INPUT FOR THIS TASK:
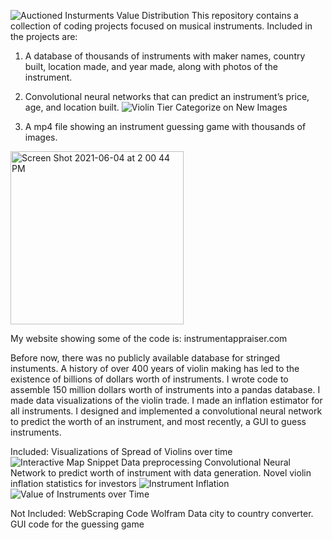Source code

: ![Auctioned Insturments Value Distribution](https://user-images.githubusercontent.com/57462166/120853636-fba34d80-c549-11eb-8ed7-3a76460e7419.png)
This repository contains a collection of coding projects focused on musical instruments. 
Included in the projects are:
1. A database of thousands of instruments with maker names, country built, location made, and year made, along with photos of the instrument. 

3. Convolutional neural networks that can predict an instrument’s price, age, and location built.
![Violin Tier Categorize on New Images](https://user-images.githubusercontent.com/57462166/120851029-402cea00-c546-11eb-9ebe-bc53bd016495.png)

3. A mp4 file showing an instrument guessing game with thousands of images.
<img width="277" alt="Screen Shot 2021-06-04 at 2 00 44 PM" src="https://user-images.githubusercontent.com/57462166/120850623-b0873b80-c545-11eb-8628-d1c73d39b83e.png">

My website showing some of the code is: instrumentappraiser.com

Before now, there was no publicly available database for stringed instuments. A history of over 400 years of violin making has led to the existence of billions of dollars worth of instruments. I wrote code to assemble 150 million dollars worth of instruments into a pandas database. I made data visualizations of the violin trade. I made an inflation estimator for all instruments. I designed and implemented a convolutional neural network to predict the worth of an instrument, and most recently, a GUI to guess instruments.

Included:
Visualizations of Spread of Violins over time
![Interactive Map Snippet](https://user-images.githubusercontent.com/57462166/120850985-2d1a1a00-c546-11eb-9cf4-b31145ec3ece.png)
Data preprocessing
Convolutional Neural Network to predict worth of instrument with data generation.
Novel violin inflation statistics for investors
![Instrument Inflation](https://user-images.githubusercontent.com/57462166/120851532-ef69c100-c546-11eb-9a80-18241c4b55c7.png)
![Value of Instruments over Time](https://user-images.githubusercontent.com/57462166/120851544-f42e7500-c546-11eb-8a08-bf32403743eb.png)

Not Included:
WebScraping Code
Wolfram Data city to country converter.
GUI code for the guessing game



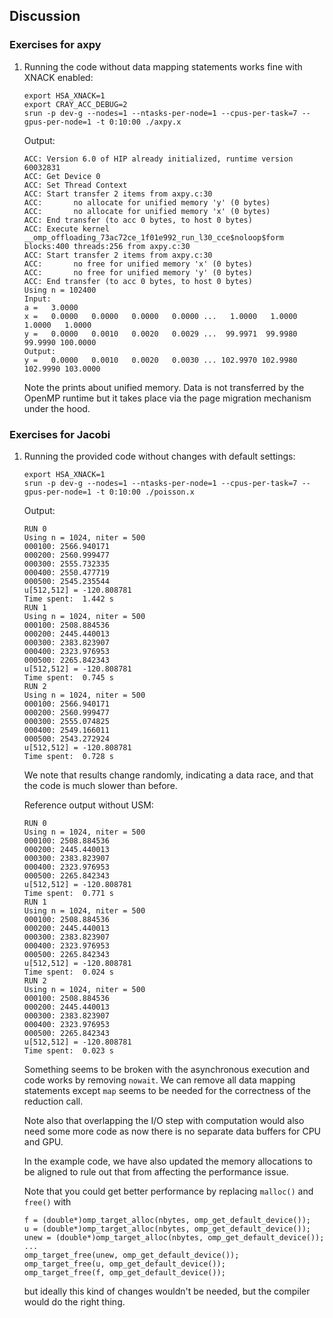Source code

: ## Discussion

### Exercises for axpy

1. Running the code without data mapping statements works fine with XNACK enabled:

       export HSA_XNACK=1
       export CRAY_ACC_DEBUG=2
       srun -p dev-g --nodes=1 --ntasks-per-node=1 --cpus-per-task=7 --gpus-per-node=1 -t 0:10:00 ./axpy.x

   Output:

       ACC: Version 6.0 of HIP already initialized, runtime version 60032831
       ACC: Get Device 0
       ACC: Set Thread Context
       ACC: Start transfer 2 items from axpy.c:30
       ACC:       no allocate for unified memory 'y' (0 bytes)
       ACC:       no allocate for unified memory 'x' (0 bytes)
       ACC: End transfer (to acc 0 bytes, to host 0 bytes)
       ACC: Execute kernel __omp_offloading_73ac72ce_1f01e992_run_l30_cce$noloop$form blocks:400 threads:256 from axpy.c:30
       ACC: Start transfer 2 items from axpy.c:30
       ACC:       no free for unified memory 'x' (0 bytes)
       ACC:       no free for unified memory 'y' (0 bytes)
       ACC: End transfer (to acc 0 bytes, to host 0 bytes)
       Using n = 102400
       Input:
       a =   3.0000
       x =   0.0000   0.0000   0.0000   0.0000 ...   1.0000   1.0000   1.0000   1.0000
       y =   0.0000   0.0010   0.0020   0.0029 ...  99.9971  99.9980  99.9990 100.0000
       Output:
       y =   0.0000   0.0010   0.0020   0.0030 ... 102.9970 102.9980 102.9990 103.0000

   Note the prints about unified memory. Data is not transferred by the OpenMP runtime but
   it takes place via the page migration mechanism under the hood.

### Exercises for Jacobi

1. Running the provided code without changes with default settings:

       export HSA_XNACK=1
       srun -p dev-g --nodes=1 --ntasks-per-node=1 --cpus-per-task=7 --gpus-per-node=1 -t 0:10:00 ./poisson.x

   Output:

       RUN 0
       Using n = 1024, niter = 500
       000100: 2566.940171
       000200: 2560.999477
       000300: 2555.732335
       000400: 2550.477719
       000500: 2545.235544
       u[512,512] = -120.808781
       Time spent:  1.442 s
       RUN 1
       Using n = 1024, niter = 500
       000100: 2508.884536
       000200: 2445.440013
       000300: 2383.823907
       000400: 2323.976953
       000500: 2265.842343
       u[512,512] = -120.808781
       Time spent:  0.745 s
       RUN 2
       Using n = 1024, niter = 500
       000100: 2566.940171
       000200: 2560.999477
       000300: 2555.074825
       000400: 2549.166011
       000500: 2543.272924
       u[512,512] = -120.808781
       Time spent:  0.728 s

   We note that results change randomly, indicating a data race, and that the code is much slower than before.

   Reference output without USM:

       RUN 0
       Using n = 1024, niter = 500
       000100: 2508.884536
       000200: 2445.440013
       000300: 2383.823907
       000400: 2323.976953
       000500: 2265.842343
       u[512,512] = -120.808781
       Time spent:  0.771 s
       RUN 1
       Using n = 1024, niter = 500
       000100: 2508.884536
       000200: 2445.440013
       000300: 2383.823907
       000400: 2323.976953
       000500: 2265.842343
       u[512,512] = -120.808781
       Time spent:  0.024 s
       RUN 2
       Using n = 1024, niter = 500
       000100: 2508.884536
       000200: 2445.440013
       000300: 2383.823907
       000400: 2323.976953
       000500: 2265.842343
       u[512,512] = -120.808781
       Time spent:  0.023 s

   Something seems to be broken with the asynchronous execution and code works by removing `nowait`.
   We can remove all data mapping statements except `map` seems to be needed for the correctness
   of the reduction call.

   Note also that overlapping the I/O step with computation would also need some more code as now
   there is no separate data buffers for CPU and GPU.

   In the example code, we have also updated the memory allocations to be aligned to rule out that
   from affecting the performance issue.

   Note that you could get better performance by replacing `malloc()` and `free()` with

       f = (double*)omp_target_alloc(nbytes, omp_get_default_device());
       u = (double*)omp_target_alloc(nbytes, omp_get_default_device());
       unew = (double*)omp_target_alloc(nbytes, omp_get_default_device());
       ...
       omp_target_free(unew, omp_get_default_device());
       omp_target_free(u, omp_get_default_device());
       omp_target_free(f, omp_get_default_device());

   but ideally this kind of changes wouldn't be needed, but the compiler would do the right thing.
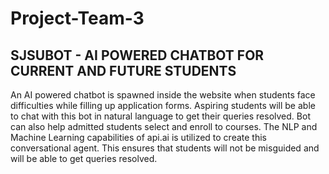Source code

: # Project-Team-3

## SJSUBOT - AI POWERED CHATBOT FOR CURRENT AND FUTURE STUDENTS


An  AI  powered  chatbot  is  spawned  inside  the  website  when  students  face difficulties while filling up application forms. Aspiring students will be able to chat with  this  bot  in  natural  language  to  get  their  queries  resolved.  Bot  can  also  help admitted students  select  and  enroll  to  courses.  The  NLP  and  Machine  Learning capabilities  of  api.ai  is utilized  to  create  this  conversational  agent. This ensures that students will not be misguided and will be able to get queries resolved.
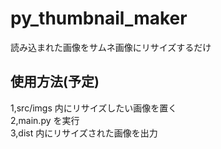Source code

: # py_thumbnail_maker

読み込まれた画像をサムネ画像にリサイズするだけ

## 使用方法(予定)

1,src/imgs 内にリサイズしたい画像を置く
<br>
2,main.py を実行
<br>
3,dist 内にリサイズされた画像を出力
<br>
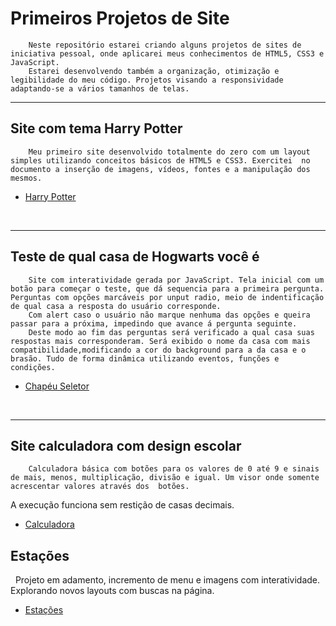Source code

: # Primeiros Projetos de Site

        Neste repositório estarei criando alguns projetos de sites de iniciativa pessoal, onde aplicarei meus conhecimentos de HTML5, CSS3 e JavaScript. 
        Estarei desenvolvendo também a organização, otimização e legibilidade do meu código. Projetos visando a responsividade adaptando-se a vários tamanhos de telas.
---
## Site com tema Harry Potter
        Meu primeiro site desenvolvido totalmente do zero com um layout simples utilizando conceitos básicos de HTML5 e CSS3. Exercitei  no documento a inserção de imagens, vídeos, fontes e a manipulação dos mesmos. 
- [Harry Potter](https://susanalima55p.github.io/primeiros-projetos/harry-potter/)

&nbsp;

---
## Teste de qual casa de Hogwarts você é 
        Site com interatividade gerada por JavaScript. Tela inicial com um botão para começar o teste, que dá sequencia para a primeira pergunta. Perguntas com opções marcáveis por unput radio, meio de indentificação de qual casa a resposta do usuário corresponde.
        Com alert caso o usuário não marque nenhuma das opções e queira passar para a próxima, impedindo que avance á pergunta seguinte.
        Deste modo ao fim das perguntas será verificado a qual casa suas respostas mais corresponderam. Será exibido o nome da casa com mais compatibilidade,modificando a cor do background para a da casa e o brasão. Tudo de forma dinâmica utilizando eventos, funções e condições.
- [Chapéu Seletor](https://susanalima55p.github.io/primeiros-projetos/teste-casa/)

&nbsp;

---
## Site calculadora com design escolar

        Calculadora básica com botões para os valores de 0 até 9 e sinais de mais, menos, multiplicação, divisão e igual. Um visor onde somente acrescentar valores através dos  botões.
A execução funciona sem restição de casas decimais. 
- [Calculadora](https://susanalima55p.github.io/primeiros-projetos/calculadora/)
&nbsp;

## Estações
&nbsp;
        Projeto em adamento, incremento de menu e imagens com interatividade. Explorando novos layouts com buscas na página.
 &nbsp;
- [Estações](https://susanalima55p.github.io/primeiros-projetos/estacao/)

TASK INSTRUCTIONS: With the pictures left out, write out exactly the lines above from the one containing "WebScraping Code" through the one containing "export CRAY_ACC_DEBUG=2".

RESPONSE BELOW:
WebScraping Code
Wolfram Data city to country converter.
GUI code for the guessing game



Source code

: ## Discussion

### Exercises for axpy

1. Running the code without data mapping statements works fine with XNACK enabled:

       export HSA_XNACK=1
       export CRAY_ACC_DEBUG=2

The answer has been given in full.